One of the most common items in every home, hotel room, or youth hostel is the toilet. It’s a chunk of porcelain that all of us use several times throughout the day. It’s vital to our health, our comfort, and the sanitation of our homes.
But we don’t usually think about these porcelain thrones a whole lot. We’d rather use them, flush them, and forget that they exist.
Toilets actually have a fairly interesting history, though, and simple mechanisms that help to keep our families healthy and safe.
A Brief History of the Toilet
This everyday item has a long history. A version of the first flush toilets date back 2,700 years to the area that is now modern-day India and Pakistan. Both Mohenjo-daro and Harappa were cities that had flush toilets in nearly every single house that were all attached to a very sophisticated sewer system.

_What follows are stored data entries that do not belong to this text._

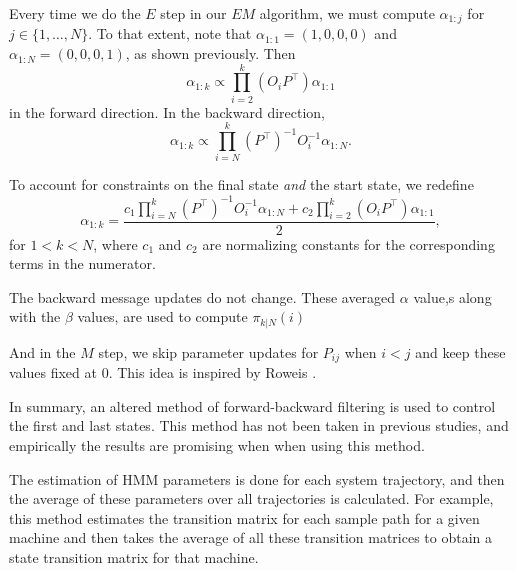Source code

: \documentclass[english]{article}
\numberwithin{equation}{section}
\begin{document}
	Every time we do the $E$ step in our $EM$ algorithm, we must compute $\alpha_{1:j}$ for $j\in \{1,\ldots,N\}$. To that extent, note that $\alpha_{1:1}=(1,0,0,0)$ and $\alpha_{1:N}=(0,0,0,1)$, as shown previously. Then $$\alpha_{1:k}\propto \prod_{i=2}^k (O_{i}P^{\top})\alpha_{1:1}$$ in the forward direction. In the backward direction, $$\alpha_{1:k}\propto \prod_{i=N}^{k} (P^{\top})^{-1} O_{i}^{-1}\alpha_{1:N}.$$
	
	To account for constraints on the final state \textit{and} the start state, we redefine $$\alpha_{1:k} = \frac{c_1\prod_{i=N}^{k} (P^{\top})^{-1} O_{i}^{-1}\alpha_{1:N} + c_2\prod_{i=2}^k (O_{i}P^{\top})\alpha_{1:1}}{2},$$ for $1<k<N$, where $c_1$ and $c_2$ are normalizing constants for the corresponding terms in the numerator.
	
	The backward message updates do not change. These averaged $\alpha$ value,s along with the $\beta$ values, are used to compute $\pi_{k|N}(i)$
	
	And in the $M$ step, we skip parameter updates for $P_{ij}$ when $i<j$ and keep these values fixed at $0$. This idea is inspired by Roweis \cite{hmm}.
	
	
	
	In summary, an altered method of forward-backward filtering is used to control the first and last states. This method has not been taken in previous studies, and empirically the results are promising when when using this method.
	
	The estimation of HMM parameters is done for each system trajectory, and then the average of these parameters over all trajectories is calculated. For example, this method estimates the transition matrix for each sample path for a given machine and then takes the average of all these transition matrices to obtain a state transition matrix for that machine.
\end{document}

The Minoan cities of Crete and Santorini in Greece all had sewage systems located under their houses. Across the Roman empire, their public bath houses contained toilets.
The first flush toilets in recorded history were primarily designed and built for royalty in various nations. The flush toilet that we know today was first invented by Sir John Harrington in 1596, and one of his earliest working prototypes were installed in Queen Elizabeth I’s palace.
Alexander Cummings invented the S-trap in 1775, which is still used as a part of toilets today.
Benefits of Indoor Plumbing
Besides being far more convenient than outhouses, there are other benefits to indoor plumbing.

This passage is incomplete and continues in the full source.